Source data

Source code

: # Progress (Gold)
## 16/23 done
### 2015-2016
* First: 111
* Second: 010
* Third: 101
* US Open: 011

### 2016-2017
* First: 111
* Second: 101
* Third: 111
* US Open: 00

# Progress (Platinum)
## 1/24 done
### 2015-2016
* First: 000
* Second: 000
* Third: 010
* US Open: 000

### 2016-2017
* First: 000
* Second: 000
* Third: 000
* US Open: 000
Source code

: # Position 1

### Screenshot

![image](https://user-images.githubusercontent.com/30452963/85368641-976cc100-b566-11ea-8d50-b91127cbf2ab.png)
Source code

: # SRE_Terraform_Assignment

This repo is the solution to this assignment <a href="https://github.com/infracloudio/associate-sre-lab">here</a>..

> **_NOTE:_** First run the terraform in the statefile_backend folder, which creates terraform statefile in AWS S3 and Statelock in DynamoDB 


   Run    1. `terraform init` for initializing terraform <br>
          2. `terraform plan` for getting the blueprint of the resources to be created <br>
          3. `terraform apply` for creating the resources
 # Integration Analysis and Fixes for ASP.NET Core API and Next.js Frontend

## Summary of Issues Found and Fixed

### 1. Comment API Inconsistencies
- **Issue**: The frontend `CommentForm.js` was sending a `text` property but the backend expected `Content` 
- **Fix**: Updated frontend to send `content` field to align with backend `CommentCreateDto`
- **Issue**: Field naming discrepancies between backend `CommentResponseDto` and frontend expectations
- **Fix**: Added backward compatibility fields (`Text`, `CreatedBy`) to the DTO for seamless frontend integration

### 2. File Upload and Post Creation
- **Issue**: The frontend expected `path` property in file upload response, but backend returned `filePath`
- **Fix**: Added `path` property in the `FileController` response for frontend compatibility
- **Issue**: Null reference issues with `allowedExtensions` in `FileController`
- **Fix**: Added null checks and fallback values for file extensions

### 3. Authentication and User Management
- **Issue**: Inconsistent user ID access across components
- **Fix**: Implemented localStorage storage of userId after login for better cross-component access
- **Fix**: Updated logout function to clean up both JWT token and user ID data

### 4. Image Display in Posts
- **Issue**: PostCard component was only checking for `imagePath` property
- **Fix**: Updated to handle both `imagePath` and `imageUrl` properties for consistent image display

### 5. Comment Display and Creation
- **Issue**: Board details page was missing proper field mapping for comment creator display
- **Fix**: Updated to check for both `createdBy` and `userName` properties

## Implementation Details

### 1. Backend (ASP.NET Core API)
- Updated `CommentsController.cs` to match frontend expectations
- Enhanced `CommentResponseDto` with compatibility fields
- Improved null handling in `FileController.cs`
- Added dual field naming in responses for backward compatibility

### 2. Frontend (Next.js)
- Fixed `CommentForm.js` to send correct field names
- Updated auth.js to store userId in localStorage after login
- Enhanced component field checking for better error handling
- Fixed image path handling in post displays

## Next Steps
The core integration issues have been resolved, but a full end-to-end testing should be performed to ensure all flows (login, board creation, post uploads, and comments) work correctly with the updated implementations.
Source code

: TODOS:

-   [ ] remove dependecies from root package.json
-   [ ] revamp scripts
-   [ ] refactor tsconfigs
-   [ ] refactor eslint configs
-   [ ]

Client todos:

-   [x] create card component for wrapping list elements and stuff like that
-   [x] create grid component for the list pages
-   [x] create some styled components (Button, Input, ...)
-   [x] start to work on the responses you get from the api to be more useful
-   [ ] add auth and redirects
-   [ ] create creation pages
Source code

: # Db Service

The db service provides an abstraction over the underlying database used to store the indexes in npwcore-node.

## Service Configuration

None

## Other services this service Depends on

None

▶ [BRIEF]:
Every line above that holds the string "login" counts once; give the total and nothing more.

▶ [RESPONSE TO THIS TASK]:
3